I ate the most delicious cherries the other day. I only buy cherries if they’re from neighbouring British Columbia, and I make a point of stuffing myself when they’re in season.
Eating cherries always makes me think of my Kamloops family. Kamloops, B.C., is where my dad’s oldest sister lived.
Every summer, my Auntie Jessie would send us prairie kinsfolk cases and cases of cherries and apricots and plums. These were surplus from the orchard our green-thumbed Uncle Dan had planted around their house. Such deliciousness! Us kids would pig out, and Mama would preserve the rest in half-gallon jars so we would have fruit all winter.
Did you know that cherry comes from the Middle English word cherise or cheris? People assumed that cheris must be plural, and that the singular was cheri—or cherry, as we spell it now.
Fossil records show that humans have been eating cherries since the Stone Age, but the sweet cherries we know today were brought to North America in the 1600s. In British Columbia, commercial cherry-growing dates to 1892. This was when Lord and Lady Aberdeen planted orchards on land they had purchased in the Okanagan Valley.
Sweet cherries come many varieties, but the ones I love best are the big, purply-red Bings. Bing cherries take their name from Ah Bing, the big (over 6 feet tall) Manchu immigrant who helped to propagate them in the 1870s.
Bing was an orchard foreman for the Lewelling family, Quaker abolitionists who farmed in Oregon. He worked for the Lewellings for more than 30 years, supervising a crew of 30 and sending money home to his wife and children in northern China.
In 1889, Bing went back to China for a visit. The 1882 Chinese Exclusion Act made it impossible for him to return to the United States.
The sweet cherries named for Ah Bing are still popular. But Canada is also a leading producer of sour cherries (also called tart cherries), which are plenty sweet enough for me.
Sour cherries are called вишні (VESH-nyee) in Ukrainian. I’ve never seen them in stores, but I’m lucky to have a generous friend who shares the bounty of her sour cherry tree.

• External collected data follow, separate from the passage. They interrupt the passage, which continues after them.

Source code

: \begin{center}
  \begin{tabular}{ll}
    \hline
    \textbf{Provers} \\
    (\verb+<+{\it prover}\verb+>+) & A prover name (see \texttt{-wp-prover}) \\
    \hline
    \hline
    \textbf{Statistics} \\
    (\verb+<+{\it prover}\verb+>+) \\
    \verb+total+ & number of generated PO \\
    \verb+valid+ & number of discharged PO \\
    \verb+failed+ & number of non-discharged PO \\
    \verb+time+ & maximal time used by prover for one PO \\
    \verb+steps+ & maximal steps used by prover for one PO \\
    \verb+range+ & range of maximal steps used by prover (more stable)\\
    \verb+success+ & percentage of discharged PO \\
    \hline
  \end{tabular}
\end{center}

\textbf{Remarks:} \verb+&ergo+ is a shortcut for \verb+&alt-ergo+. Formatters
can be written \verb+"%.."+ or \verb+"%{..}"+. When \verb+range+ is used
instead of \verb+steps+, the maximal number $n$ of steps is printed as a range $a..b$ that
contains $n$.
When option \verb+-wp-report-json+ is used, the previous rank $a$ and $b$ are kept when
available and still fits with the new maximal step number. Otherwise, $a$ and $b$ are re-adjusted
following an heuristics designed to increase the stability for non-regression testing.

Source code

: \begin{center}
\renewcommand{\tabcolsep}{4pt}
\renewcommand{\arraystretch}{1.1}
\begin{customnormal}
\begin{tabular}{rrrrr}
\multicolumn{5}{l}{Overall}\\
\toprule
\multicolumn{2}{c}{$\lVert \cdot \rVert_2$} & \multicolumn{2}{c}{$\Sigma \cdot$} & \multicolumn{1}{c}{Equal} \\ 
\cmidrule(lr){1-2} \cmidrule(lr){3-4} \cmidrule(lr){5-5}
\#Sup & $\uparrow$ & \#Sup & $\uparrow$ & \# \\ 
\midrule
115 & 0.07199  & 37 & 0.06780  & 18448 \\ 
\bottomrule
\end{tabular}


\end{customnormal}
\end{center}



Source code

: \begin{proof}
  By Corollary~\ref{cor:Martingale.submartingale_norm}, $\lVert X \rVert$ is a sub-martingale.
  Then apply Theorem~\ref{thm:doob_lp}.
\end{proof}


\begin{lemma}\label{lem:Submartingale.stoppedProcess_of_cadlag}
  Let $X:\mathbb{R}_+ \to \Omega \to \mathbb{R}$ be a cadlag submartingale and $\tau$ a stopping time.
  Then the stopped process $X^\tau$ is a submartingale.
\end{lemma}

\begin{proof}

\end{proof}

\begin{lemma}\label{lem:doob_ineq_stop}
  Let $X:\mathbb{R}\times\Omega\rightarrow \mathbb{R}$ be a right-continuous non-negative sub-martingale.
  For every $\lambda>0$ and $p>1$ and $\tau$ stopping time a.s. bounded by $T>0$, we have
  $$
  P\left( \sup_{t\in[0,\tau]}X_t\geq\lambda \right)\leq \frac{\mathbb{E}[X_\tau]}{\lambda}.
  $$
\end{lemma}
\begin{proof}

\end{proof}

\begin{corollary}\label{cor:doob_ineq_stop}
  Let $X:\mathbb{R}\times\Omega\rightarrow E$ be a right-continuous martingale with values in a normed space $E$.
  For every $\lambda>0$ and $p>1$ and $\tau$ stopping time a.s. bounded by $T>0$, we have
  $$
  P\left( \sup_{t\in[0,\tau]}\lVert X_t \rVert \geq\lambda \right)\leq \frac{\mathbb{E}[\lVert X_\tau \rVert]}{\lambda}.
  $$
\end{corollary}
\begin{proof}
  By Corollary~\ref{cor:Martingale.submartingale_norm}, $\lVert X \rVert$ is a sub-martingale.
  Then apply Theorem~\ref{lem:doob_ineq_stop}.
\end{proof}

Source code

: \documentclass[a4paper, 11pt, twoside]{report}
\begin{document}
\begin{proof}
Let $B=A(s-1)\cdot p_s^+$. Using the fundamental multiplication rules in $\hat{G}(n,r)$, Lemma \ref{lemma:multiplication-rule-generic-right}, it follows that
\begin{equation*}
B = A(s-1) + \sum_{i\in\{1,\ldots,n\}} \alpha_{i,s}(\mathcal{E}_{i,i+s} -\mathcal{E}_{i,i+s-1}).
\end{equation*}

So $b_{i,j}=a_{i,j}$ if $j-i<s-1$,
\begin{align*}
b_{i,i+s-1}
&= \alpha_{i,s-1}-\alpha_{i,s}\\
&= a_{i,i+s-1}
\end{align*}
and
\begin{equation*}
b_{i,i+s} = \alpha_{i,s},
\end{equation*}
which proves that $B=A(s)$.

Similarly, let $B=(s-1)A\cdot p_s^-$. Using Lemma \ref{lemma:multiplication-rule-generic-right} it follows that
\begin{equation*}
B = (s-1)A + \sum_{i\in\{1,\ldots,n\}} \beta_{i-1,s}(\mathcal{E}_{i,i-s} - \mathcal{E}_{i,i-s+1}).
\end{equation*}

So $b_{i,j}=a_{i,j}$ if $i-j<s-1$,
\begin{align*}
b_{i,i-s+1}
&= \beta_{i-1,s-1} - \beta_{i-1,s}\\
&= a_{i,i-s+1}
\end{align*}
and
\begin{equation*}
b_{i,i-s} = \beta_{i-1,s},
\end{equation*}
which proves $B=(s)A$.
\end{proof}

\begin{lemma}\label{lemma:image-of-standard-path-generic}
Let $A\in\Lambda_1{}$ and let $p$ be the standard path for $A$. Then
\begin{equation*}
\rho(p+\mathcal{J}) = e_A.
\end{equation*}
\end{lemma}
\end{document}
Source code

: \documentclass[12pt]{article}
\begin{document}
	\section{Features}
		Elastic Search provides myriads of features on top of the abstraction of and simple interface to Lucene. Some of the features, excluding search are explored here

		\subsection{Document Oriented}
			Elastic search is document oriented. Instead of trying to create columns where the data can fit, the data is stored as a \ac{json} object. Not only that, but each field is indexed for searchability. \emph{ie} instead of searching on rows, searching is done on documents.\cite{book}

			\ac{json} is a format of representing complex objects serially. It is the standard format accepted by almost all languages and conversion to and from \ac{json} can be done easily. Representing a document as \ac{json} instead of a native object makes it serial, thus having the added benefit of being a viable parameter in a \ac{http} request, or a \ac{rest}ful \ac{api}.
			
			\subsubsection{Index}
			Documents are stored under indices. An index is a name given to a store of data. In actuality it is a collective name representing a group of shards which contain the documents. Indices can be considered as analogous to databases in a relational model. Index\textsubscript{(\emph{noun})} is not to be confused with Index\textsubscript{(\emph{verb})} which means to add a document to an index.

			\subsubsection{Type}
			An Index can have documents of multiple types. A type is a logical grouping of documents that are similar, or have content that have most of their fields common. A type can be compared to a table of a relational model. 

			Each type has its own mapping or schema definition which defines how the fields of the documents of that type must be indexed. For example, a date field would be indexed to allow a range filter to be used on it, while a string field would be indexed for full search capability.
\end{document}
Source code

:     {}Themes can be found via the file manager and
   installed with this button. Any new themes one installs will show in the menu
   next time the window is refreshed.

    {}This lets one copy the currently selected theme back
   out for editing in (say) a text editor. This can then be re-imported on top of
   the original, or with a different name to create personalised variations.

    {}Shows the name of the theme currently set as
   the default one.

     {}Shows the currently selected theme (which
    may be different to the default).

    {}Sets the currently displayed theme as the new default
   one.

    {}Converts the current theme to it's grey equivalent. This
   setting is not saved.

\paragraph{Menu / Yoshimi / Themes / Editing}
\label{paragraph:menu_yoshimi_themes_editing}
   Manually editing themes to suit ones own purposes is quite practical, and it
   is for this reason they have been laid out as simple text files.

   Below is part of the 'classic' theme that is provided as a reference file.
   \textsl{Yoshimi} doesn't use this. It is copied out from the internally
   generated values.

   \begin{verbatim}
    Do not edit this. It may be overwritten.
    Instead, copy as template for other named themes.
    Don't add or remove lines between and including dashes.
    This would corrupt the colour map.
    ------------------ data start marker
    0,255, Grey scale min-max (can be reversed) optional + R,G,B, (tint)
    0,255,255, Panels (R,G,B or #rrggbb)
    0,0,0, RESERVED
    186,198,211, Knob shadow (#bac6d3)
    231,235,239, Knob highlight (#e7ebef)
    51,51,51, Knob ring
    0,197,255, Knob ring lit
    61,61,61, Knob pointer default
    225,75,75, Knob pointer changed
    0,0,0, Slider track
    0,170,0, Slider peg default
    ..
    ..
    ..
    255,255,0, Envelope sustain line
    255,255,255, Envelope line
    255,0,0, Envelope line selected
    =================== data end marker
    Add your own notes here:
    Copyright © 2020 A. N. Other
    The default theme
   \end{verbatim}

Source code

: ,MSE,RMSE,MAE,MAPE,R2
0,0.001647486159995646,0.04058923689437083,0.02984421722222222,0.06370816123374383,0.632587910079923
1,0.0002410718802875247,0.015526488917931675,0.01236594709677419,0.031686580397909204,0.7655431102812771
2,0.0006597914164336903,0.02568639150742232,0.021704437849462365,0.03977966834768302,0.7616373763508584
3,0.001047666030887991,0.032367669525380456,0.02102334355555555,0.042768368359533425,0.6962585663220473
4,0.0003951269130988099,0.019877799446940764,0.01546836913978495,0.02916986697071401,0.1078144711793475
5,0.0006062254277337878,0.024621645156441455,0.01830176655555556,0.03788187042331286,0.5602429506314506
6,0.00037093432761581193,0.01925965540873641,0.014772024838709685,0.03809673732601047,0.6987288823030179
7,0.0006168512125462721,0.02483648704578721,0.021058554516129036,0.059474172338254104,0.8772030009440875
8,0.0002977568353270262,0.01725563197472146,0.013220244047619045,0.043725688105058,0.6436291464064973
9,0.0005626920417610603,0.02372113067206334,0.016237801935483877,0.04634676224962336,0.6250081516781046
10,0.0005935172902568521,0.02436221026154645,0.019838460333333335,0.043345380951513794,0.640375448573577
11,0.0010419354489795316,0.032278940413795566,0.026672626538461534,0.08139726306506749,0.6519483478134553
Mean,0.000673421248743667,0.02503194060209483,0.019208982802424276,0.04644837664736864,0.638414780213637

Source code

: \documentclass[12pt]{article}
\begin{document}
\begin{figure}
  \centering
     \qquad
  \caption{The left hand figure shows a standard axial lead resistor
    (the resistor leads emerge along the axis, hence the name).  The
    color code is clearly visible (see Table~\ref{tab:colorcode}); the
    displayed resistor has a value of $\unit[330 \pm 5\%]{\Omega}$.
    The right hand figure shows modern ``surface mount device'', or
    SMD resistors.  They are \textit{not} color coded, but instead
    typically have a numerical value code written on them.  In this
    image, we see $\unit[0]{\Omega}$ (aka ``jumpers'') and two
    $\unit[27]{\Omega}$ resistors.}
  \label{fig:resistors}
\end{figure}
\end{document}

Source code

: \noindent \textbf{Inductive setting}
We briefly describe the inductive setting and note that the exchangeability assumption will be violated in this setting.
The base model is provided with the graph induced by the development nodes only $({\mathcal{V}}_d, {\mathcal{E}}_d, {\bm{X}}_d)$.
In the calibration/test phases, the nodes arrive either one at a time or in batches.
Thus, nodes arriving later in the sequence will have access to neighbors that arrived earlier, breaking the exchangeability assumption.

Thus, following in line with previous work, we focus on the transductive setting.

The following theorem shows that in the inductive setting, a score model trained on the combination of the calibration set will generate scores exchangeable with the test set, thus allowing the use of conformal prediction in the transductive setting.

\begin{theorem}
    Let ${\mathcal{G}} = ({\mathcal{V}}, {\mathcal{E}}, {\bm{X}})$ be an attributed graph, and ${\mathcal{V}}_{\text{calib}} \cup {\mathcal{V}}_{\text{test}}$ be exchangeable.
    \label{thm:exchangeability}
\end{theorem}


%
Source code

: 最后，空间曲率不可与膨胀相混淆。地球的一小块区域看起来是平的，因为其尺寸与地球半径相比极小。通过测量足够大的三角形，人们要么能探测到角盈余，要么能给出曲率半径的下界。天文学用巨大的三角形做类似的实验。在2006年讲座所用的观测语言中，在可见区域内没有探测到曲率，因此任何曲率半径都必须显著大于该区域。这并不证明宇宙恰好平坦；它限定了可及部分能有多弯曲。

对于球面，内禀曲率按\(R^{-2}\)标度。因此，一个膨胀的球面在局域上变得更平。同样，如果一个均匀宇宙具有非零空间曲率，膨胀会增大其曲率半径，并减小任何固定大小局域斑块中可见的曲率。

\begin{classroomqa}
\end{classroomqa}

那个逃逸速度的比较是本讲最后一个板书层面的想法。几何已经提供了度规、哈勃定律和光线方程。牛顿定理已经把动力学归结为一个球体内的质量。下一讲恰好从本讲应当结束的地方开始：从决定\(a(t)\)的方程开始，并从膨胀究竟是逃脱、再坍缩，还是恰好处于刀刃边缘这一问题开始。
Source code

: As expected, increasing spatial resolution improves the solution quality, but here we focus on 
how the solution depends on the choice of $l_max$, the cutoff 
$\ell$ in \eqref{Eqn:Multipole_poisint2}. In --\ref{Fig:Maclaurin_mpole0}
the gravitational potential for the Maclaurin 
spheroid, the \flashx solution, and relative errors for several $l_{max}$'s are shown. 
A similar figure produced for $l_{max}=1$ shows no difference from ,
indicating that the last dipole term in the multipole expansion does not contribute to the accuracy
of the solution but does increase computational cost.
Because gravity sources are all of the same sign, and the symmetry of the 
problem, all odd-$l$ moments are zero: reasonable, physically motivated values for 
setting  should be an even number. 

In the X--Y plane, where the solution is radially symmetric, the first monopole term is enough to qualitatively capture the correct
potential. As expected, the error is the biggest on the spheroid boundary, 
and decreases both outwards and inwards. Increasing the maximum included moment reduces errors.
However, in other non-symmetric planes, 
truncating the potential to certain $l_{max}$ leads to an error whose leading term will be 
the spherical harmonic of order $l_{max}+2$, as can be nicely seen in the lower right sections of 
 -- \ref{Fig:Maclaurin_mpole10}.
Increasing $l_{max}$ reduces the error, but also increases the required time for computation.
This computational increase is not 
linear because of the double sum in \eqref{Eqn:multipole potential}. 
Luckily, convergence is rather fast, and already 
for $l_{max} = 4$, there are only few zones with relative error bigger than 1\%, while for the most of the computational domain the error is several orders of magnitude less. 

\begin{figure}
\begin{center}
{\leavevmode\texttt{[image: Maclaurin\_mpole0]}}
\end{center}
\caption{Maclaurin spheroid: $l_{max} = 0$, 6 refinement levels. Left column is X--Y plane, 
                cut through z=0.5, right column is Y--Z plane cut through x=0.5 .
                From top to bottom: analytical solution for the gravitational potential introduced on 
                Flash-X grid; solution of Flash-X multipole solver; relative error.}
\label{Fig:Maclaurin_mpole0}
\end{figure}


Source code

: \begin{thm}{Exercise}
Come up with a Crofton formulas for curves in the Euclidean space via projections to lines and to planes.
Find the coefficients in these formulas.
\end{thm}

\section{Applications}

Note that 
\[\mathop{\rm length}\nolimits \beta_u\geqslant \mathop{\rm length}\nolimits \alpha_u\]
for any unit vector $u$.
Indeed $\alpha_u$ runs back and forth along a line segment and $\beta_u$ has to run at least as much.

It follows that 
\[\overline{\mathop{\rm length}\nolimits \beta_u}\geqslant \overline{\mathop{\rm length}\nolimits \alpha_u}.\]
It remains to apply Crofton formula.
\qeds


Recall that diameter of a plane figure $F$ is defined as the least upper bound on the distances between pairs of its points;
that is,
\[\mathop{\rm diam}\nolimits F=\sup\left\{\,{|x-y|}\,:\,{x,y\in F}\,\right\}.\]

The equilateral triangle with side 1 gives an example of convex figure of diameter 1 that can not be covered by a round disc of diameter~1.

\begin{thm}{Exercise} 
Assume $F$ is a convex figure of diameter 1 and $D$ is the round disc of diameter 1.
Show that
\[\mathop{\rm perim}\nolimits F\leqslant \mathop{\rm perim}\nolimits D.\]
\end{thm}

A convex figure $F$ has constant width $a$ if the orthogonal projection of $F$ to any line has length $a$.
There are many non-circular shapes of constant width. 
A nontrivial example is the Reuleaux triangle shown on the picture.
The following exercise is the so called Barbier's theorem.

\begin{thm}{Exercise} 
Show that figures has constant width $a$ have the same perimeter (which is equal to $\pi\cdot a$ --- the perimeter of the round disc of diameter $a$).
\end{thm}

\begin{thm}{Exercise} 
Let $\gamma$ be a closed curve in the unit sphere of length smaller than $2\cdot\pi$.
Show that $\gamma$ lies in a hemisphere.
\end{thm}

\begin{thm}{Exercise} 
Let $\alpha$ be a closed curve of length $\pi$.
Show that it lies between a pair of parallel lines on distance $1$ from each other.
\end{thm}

Which brings me back to pies.
The other day I substituted sour cherries for strawberries in what was supposed to be a rhubarb-strawberry pie. Scrumptious! You should try it!
Tis the season, after all.
 Lord Aberdeen (John Campbell Hamilton-Gordon) served as Canada’s Governor General from 1893 to 1898. Lady Aberdeen, Ishbel Maria Majoribanks, established the National Council of Women of Canada in 1893 and Canada’s Victorian Order of Nurses in 1897.